Why You Have to Believe

It’s an age-old question: “Do I have to believe in what I am selling to be a good salesperson? “ The answer is complicated.

You don’t need to believe in your product or service in order to know how to prospect.

You don’t need to believe in your product or service to know how to ask questions that uncover the kind of problems your product or service can remedy.

You don’t need to believe in your product or service to develop a solution that creates massive value for a prospect.

You don’t need to believe in your product or service to build relationships, the kind of relationships that deals are built upon.

You don’t even need to believe in your product or service to give a convincing presentation, one that ultimately persuades the prospect that you’re the right choice.

You can sell without believing in your product or service.

You can. But you won’t.

The Power of Belief

If you don’t believe in your product or service, if you are not passionately head over heels in love with what you do, you won’t really do what is necessary to succeed in sales. You won’t really do what is necessary to help your company grow its client base and its revenues.

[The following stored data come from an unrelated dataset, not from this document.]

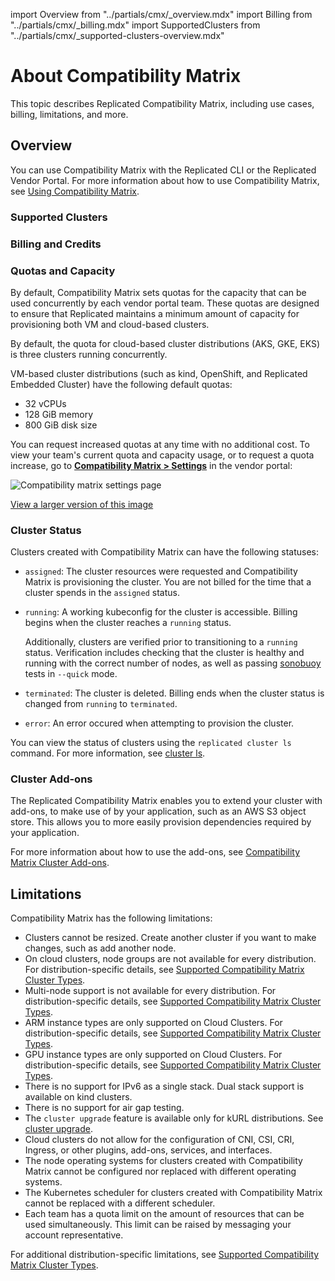 import Overview from "../partials/cmx/_overview.mdx"
import Billing from "../partials/cmx/_billing.mdx"
import SupportedClusters from "../partials/cmx/_supported-clusters-overview.mdx"

# About Compatibility Matrix

This topic describes Replicated Compatibility Matrix, including use cases, billing, limitations, and more.

## Overview

<Overview/>

You can use Compatibility Matrix with the Replicated CLI or the Replicated Vendor Portal. For more information about how to use Compatibility Matrix, see [Using Compatibility Matrix](testing-how-to).

### Supported Clusters

<SupportedClusters/>

### Billing and Credits

<Billing/>

### Quotas and Capacity

By default, Compatibility Matrix sets quotas for the capacity that can be used concurrently by each vendor portal team. These quotas are designed to ensure that Replicated maintains a minimum amount of capacity for provisioning both VM and cloud-based clusters.

By default, the quota for cloud-based cluster distributions (AKS, GKE, EKS) is three clusters running concurrently.

VM-based cluster distributions (such as kind, OpenShift, and Replicated Embedded Cluster) have the following default quotas:
* 32 vCPUs
* 128 GiB memory
* 800 GiB disk size 

You can request increased quotas at any time with no additional cost. To view your team's current quota and capacity usage, or to request a quota increase, go to [**Compatibility Matrix > Settings**](https://vendor.replicated.com/compatibility-matrix/settings) in the vendor portal:

![Compatibility matrix settings page](/images/compatibility-matrix-settings.png)

[View a larger version of this image](/images/compatibility-matrix-settings.png)

### Cluster Status

Clusters created with Compatibility Matrix can have the following statuses:

* `assigned`: The cluster resources were requested and Compatibility Matrix is provisioning the cluster. You are not billed for the time that a cluster spends in the `assigned` status.

* `running`: A working kubeconfig for the cluster is accessible. Billing begins when the cluster reaches a `running` status.

   Additionally, clusters are verified prior to transitioning to a `running` status. Verification includes checking that the cluster is healthy and running with the correct number of nodes, as well as passing [sonobuoy](https://sonobuoy.io/) tests in `--quick` mode.

* `terminated`: The cluster is deleted. Billing ends when the cluster status is changed from `running` to `terminated`.

* `error`: An error occured when attempting to provision the cluster.

You can view the status of clusters using the `replicated cluster ls` command. For more information, see [cluster ls](/reference/replicated-cli-cluster-ls).

### Cluster Add-ons

The Replicated Compatibility Matrix enables you to extend your cluster with add-ons, to make use of by your application, such as an AWS S3 object store.
This allows you to more easily provision dependencies required by your application.

For more information about how to use the add-ons, see [Compatibility Matrix Cluster Add-ons](testing-cluster-addons).

## Limitations

Compatibility Matrix has the following limitations:

- Clusters cannot be resized. Create another cluster if you want to make changes, such as add another node.
- On cloud clusters, node groups are not available for every distribution. For distribution-specific details, see [Supported Compatibility Matrix Cluster Types](/vendor/testing-supported-clusters).
- Multi-node support is not available for every distribution. For distribution-specific details, see [Supported Compatibility Matrix Cluster Types](/vendor/testing-supported-clusters).
- ARM instance types are only supported on Cloud Clusters. For distribution-specific details, see [Supported Compatibility Matrix Cluster Types](/vendor/testing-supported-clusters).
- GPU instance types are only supported on Cloud Clusters. For distribution-specific details, see [Supported Compatibility Matrix Cluster Types](/vendor/testing-supported-clusters).
- There is no support for IPv6 as a single stack. Dual stack support is available on kind clusters.
- There is no support for air gap testing. 
- The `cluster upgrade` feature is available only for kURL distributions. See [cluster upgrade](/reference/replicated-cli-cluster-upgrade).
- Cloud clusters do not allow for the configuration of CNI, CSI, CRI, Ingress, or other plugins, add-ons, services, and interfaces.
- The node operating systems for clusters created with Compatibility Matrix cannot be configured nor replaced with different operating systems.
- The Kubernetes scheduler for clusters created with Compatibility Matrix cannot be replaced with a different scheduler.
- Each team has a quota limit on the amount of resources that can be used simultaneously. This limit can be raised by messaging your account representative.

For additional distribution-specific limitations, see [Supported Compatibility Matrix Cluster Types](testing-supported-clusters).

You won’t wake up in the morning desperate to get to the office. You won’t be anxious to pick up the phone and prospect. You won’t be anxious to tell your company’s story if you feel that it is a lie.

Your doubts, your concerns, your fears, and all the things you dislike will prevent you from being passionately engaged in what you do.

Instead, you will pretend to sell. You will make some calls. You’ll make some presentations. You may even make some deals. Not enough to get you on the leader board, but enough to keep you hidden.

You’ll pull your punches.

What’s Next?

Before you quit your job, stop and ask yourself some questions.

Have you really done everything in your power to make the changes that would allow you sell with the confidence, the conviction and the commitment that is inside you?

Have you built the case for change? Have you built the consensus with the decision-makers, the decision-influencers, and the stakeholders who could help you make the changes?

Have you provided a vision of how things would look in the future, after the changes have been made?

Have you presented your proposal? Have you provided an ROI?

Have you sold your company on the changes that you believe are necessary? I am not asking if you have complained . . . I am asking if you have sold inside?

Conclusion

It is possible to make sales even when you don’t believe in your product or service. The technical part of the sale can still be done. But if you don’t believe in the product or service, if you don’t believe that your company is the best choice for your prospects, if you don’t believe that what you sell can and will make the difference, you won’t sell.

NOTE: I know there are salespeople who can throw themselves into selling products or services that they don’t believe in at all. I know they can sell things that don’t even exist.  And I know they are highly motivated. These are not professional salespeople; these are normally sociopaths.

To really succeed in sales, you have to believe.